**ASSIGNMENT**: Reproduce exactly the lines that run from the start of the records below to the line with "del entorno Facebook", inclusive.

**EXTRACTED ENTRIES**:
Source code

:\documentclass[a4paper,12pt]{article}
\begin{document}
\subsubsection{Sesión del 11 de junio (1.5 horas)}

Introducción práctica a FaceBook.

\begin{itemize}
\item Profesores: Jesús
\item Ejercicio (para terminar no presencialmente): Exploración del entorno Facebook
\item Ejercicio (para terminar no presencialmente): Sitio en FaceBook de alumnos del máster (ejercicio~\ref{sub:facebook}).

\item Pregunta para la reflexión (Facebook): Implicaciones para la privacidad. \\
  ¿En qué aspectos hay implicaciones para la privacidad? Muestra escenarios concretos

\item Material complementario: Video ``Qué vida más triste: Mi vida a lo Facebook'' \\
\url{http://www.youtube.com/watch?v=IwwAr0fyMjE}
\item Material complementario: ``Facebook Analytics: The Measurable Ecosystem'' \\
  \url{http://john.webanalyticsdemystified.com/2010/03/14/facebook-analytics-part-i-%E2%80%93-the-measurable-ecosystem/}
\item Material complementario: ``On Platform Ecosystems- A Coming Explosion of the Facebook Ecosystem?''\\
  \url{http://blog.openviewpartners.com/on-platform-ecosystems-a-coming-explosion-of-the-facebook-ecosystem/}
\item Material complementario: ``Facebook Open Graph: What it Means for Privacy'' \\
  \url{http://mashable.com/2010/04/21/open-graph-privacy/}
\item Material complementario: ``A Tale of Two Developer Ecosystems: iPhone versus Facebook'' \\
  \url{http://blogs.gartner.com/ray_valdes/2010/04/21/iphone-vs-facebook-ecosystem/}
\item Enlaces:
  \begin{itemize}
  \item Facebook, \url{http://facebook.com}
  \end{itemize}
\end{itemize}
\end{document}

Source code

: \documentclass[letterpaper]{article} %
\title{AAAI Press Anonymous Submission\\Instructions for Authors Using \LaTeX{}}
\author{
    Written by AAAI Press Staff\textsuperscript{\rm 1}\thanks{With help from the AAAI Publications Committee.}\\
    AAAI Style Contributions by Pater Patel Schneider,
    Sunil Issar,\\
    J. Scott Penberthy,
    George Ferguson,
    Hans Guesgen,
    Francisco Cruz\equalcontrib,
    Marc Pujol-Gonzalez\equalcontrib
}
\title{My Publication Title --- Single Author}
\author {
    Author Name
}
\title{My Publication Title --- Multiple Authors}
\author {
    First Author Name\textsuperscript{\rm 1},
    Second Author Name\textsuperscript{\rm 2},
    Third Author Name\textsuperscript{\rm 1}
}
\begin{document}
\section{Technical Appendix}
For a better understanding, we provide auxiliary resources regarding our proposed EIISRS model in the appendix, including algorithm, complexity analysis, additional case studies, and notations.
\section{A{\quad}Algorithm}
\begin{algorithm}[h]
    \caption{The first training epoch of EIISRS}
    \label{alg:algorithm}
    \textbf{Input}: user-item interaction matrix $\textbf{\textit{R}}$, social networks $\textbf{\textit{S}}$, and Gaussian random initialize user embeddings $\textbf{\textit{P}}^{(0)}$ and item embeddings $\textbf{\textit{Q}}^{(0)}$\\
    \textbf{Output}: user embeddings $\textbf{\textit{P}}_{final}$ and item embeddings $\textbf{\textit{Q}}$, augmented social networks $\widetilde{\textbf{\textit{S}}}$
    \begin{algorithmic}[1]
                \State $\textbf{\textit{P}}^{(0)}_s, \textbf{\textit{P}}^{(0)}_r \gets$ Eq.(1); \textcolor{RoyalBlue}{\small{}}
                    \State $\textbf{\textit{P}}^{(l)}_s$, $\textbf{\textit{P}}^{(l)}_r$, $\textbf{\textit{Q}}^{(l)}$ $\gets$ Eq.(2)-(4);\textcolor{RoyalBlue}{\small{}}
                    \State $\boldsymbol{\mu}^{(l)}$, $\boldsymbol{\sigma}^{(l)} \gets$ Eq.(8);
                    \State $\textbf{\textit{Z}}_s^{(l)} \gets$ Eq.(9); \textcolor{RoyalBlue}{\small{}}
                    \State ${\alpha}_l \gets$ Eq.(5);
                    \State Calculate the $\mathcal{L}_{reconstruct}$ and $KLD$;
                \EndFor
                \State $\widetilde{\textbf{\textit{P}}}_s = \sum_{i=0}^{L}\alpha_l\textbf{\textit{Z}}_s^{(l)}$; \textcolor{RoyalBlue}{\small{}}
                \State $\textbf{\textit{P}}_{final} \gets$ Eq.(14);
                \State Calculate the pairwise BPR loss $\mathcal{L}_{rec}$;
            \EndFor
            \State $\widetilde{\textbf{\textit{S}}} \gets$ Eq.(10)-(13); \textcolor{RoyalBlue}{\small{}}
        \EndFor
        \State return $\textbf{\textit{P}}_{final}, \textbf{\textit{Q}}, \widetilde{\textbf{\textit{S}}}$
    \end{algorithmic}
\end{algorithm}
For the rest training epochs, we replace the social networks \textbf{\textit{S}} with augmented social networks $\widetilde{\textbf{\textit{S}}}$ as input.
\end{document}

**ANSWER**:
Source code

:\documentclass[a4paper,12pt]{article}
\begin{document}
\subsubsection{Sesión del 11 de junio (1.5 horas)}

Introducción práctica a FaceBook.

\begin{itemize}
\item Profesores: Jesús
\item Ejercicio (para terminar no presencialmente): Exploración del entorno Facebook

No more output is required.